A visually straight line on the charts I publish is rarely perfectly straight. It joins points which are not perfectly aligned. The differences between the real points and the straight line that best fits them can absolutely be described a white noise. t-stat measures directly how stable is the slope of the line joining the points, how much if it "vibrates" along its general direction. F factor is even smarter in some ways: it measures if all those points which are not perfectly on the line are normally distributed away from it: more points closer than far way from the line, if you will.

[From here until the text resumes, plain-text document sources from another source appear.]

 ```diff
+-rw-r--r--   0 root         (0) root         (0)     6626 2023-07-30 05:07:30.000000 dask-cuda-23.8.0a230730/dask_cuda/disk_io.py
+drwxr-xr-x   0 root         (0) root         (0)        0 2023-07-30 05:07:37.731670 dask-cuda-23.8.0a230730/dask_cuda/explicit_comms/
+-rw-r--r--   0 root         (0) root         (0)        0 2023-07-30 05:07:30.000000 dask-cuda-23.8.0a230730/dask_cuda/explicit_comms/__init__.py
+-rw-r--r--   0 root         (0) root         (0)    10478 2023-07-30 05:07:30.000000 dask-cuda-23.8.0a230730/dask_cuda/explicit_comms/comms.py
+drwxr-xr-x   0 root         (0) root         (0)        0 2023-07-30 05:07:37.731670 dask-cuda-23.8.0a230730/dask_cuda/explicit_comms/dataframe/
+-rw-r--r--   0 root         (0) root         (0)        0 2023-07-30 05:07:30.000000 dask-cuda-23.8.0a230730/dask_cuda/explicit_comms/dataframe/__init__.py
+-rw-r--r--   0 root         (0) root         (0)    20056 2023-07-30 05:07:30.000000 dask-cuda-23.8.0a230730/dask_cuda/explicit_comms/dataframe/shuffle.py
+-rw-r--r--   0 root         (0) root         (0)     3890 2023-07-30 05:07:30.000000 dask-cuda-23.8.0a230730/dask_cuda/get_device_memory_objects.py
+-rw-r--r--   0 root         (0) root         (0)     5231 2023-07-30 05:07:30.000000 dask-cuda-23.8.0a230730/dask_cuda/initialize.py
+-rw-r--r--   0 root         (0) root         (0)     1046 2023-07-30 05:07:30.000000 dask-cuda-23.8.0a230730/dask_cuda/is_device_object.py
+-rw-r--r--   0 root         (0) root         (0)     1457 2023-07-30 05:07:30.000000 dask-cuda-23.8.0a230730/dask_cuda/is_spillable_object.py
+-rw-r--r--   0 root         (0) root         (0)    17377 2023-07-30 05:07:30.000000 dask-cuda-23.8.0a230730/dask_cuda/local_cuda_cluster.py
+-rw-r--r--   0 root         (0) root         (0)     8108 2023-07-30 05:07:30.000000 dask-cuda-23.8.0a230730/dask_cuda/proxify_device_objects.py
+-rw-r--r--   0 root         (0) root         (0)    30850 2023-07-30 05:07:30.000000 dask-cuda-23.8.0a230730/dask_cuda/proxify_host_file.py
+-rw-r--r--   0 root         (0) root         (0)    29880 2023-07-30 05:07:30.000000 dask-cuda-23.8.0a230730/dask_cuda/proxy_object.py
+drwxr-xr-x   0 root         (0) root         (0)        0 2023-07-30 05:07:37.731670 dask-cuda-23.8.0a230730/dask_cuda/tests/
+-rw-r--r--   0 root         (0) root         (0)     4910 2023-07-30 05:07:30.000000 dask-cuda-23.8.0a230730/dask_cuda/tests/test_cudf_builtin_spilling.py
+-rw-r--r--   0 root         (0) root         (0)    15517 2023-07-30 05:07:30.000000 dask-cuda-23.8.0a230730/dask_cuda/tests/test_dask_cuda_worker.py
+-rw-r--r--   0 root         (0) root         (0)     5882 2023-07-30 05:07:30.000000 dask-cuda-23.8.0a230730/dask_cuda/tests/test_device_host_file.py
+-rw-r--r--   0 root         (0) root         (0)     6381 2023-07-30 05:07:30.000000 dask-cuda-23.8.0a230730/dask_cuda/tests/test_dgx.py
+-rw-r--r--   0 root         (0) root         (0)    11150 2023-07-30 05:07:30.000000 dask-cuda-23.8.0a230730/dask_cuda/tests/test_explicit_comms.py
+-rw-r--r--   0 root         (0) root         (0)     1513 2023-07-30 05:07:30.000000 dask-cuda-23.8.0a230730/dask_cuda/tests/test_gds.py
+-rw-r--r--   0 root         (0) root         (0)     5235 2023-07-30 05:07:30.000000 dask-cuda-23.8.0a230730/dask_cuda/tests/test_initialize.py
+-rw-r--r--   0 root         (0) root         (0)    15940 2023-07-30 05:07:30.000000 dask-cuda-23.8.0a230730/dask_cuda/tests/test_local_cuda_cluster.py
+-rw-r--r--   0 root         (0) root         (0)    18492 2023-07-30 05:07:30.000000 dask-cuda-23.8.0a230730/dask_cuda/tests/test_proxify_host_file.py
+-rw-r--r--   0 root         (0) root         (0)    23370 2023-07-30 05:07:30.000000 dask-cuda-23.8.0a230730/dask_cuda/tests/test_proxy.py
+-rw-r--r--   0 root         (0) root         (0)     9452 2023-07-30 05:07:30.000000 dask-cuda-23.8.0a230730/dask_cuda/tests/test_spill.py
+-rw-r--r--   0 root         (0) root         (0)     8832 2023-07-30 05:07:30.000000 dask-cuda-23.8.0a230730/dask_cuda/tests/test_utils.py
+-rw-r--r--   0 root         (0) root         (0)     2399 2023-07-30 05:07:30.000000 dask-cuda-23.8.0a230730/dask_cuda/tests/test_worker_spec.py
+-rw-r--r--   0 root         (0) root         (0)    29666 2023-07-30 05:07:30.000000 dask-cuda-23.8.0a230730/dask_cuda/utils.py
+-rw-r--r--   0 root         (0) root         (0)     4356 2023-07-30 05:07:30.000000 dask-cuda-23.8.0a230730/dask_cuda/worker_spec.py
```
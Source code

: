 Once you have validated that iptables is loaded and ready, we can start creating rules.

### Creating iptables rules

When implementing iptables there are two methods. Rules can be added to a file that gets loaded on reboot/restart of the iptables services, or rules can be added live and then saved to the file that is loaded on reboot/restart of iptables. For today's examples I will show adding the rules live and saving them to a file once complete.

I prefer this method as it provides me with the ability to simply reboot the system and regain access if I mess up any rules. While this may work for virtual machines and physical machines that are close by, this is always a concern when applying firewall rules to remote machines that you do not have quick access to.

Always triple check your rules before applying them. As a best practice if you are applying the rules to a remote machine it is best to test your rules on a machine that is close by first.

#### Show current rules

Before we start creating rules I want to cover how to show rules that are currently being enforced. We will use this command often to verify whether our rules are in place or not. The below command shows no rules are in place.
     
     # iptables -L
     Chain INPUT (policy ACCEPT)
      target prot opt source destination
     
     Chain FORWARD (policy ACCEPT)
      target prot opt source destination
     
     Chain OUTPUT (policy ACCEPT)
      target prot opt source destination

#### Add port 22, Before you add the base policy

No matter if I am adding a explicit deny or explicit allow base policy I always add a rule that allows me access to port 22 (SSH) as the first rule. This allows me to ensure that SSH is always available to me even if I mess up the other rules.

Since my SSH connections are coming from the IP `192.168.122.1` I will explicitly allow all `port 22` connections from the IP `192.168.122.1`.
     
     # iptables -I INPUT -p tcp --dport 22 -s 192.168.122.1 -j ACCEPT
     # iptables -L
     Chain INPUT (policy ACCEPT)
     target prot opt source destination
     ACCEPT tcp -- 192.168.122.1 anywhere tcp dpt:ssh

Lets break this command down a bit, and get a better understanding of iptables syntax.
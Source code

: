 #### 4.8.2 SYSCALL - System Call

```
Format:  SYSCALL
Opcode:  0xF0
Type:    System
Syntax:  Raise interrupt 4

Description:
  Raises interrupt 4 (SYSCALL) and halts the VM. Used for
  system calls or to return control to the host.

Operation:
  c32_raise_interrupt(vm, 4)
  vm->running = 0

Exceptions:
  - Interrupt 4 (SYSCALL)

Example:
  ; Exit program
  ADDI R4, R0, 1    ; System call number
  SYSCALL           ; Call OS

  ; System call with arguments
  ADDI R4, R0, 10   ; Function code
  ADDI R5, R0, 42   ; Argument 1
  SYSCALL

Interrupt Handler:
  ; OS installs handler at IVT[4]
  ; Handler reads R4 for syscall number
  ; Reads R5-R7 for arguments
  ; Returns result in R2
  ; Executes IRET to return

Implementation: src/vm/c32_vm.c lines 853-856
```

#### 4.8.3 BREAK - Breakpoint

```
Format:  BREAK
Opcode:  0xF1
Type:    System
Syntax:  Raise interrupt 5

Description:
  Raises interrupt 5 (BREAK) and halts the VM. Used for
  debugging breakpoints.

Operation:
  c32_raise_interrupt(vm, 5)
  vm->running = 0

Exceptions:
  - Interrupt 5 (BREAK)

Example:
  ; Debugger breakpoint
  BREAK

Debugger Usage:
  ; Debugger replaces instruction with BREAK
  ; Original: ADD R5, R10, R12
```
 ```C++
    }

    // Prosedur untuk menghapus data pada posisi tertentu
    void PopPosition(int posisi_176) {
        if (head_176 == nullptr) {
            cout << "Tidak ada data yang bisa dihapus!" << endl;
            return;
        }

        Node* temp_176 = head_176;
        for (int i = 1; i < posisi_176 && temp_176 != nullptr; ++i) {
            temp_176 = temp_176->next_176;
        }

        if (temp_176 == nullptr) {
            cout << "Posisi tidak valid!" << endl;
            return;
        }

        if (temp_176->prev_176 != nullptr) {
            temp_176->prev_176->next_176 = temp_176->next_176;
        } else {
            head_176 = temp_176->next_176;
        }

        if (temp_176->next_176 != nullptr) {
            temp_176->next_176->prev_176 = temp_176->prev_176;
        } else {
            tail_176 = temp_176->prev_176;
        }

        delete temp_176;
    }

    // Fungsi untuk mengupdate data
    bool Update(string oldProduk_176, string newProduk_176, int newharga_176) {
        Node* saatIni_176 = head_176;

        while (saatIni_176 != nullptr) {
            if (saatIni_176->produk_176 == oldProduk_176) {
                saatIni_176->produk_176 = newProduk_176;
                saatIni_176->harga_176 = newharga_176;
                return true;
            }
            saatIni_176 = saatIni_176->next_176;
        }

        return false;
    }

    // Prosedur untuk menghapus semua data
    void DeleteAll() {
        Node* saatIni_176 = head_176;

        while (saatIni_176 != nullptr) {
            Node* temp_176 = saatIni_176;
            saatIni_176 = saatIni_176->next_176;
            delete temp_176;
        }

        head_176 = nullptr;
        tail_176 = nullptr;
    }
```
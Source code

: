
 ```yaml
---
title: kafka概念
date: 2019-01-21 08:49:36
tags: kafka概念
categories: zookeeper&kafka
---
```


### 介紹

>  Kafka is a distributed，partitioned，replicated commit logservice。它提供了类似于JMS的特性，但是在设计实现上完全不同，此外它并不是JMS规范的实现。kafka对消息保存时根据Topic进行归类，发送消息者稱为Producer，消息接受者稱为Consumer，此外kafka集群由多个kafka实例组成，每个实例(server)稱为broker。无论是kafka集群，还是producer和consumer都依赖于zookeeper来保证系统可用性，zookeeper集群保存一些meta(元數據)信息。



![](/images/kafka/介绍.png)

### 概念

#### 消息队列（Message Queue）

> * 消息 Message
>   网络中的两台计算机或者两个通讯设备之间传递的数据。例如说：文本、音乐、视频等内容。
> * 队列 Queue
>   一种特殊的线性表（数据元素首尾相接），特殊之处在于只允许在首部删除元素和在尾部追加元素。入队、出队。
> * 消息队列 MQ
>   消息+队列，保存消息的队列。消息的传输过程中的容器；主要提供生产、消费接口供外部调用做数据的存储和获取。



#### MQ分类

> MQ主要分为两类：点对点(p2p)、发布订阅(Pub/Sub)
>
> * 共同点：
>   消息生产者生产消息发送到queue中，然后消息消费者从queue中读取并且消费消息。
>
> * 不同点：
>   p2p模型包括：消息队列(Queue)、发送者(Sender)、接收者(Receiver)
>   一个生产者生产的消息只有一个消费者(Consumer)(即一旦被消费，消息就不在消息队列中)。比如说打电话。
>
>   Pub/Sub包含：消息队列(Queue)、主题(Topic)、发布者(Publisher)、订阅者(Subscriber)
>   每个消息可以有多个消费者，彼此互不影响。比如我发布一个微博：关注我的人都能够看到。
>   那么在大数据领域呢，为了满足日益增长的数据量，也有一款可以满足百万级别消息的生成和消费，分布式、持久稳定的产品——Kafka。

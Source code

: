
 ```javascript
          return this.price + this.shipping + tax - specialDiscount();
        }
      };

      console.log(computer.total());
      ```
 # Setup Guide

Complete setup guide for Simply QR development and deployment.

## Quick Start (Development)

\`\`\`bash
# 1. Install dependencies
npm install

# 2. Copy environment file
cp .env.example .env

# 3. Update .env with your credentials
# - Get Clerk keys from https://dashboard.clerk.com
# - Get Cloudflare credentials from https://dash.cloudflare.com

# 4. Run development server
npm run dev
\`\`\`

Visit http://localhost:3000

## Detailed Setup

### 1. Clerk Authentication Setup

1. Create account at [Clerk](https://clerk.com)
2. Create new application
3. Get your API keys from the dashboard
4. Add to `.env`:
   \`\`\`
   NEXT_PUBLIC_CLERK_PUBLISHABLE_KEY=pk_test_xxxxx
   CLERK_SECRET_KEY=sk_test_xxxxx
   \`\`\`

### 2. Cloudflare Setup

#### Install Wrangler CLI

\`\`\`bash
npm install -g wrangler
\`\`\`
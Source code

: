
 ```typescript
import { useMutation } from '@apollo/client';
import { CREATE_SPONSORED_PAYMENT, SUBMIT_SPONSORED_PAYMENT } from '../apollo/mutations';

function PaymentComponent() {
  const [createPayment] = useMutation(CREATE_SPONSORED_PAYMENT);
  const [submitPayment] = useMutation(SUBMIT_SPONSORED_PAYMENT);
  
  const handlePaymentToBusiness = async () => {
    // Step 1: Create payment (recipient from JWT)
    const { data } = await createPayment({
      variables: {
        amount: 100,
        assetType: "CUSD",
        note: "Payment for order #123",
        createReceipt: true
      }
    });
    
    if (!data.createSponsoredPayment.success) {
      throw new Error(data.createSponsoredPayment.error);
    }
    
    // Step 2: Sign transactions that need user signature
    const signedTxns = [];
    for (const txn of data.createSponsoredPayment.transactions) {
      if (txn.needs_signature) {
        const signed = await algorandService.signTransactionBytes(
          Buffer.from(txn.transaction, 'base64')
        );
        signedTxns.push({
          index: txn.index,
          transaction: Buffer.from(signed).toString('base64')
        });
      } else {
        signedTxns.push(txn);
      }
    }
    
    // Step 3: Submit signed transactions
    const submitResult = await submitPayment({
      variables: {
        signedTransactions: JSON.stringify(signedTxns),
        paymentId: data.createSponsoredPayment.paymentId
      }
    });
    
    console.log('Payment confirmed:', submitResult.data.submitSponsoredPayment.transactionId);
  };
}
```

On segment of lines where the vote flipper I suspect is active, something extraordinary happens: the nature of the white noise is totally transformed! T-stat is up 5/10 times, F factor sometimes 20-30 times. This all indicates that the slope is not natural. it has been "smoothed" by the vote flipping. It vibrates much less and points next to the line are much closer than before, with fewer outliers.
What happened is this: you're mixing the original, "natural" line with normal white noise to a perfect straight line with no noise. The combination has therefore massively less noise than the original. t-stats and F factors shoot up : the straighter the line, the higher they go. And they shoot up massively. The radical change in the noise is a proof of tampering! What one calls a mathematical fingerprint!
Another point: I have not seen yet a big F factor (>500) on its own: if the white noise is gone from 1 line, there is always another one where the noise is gone as well. Algorithmic vote flipping would do precisely that.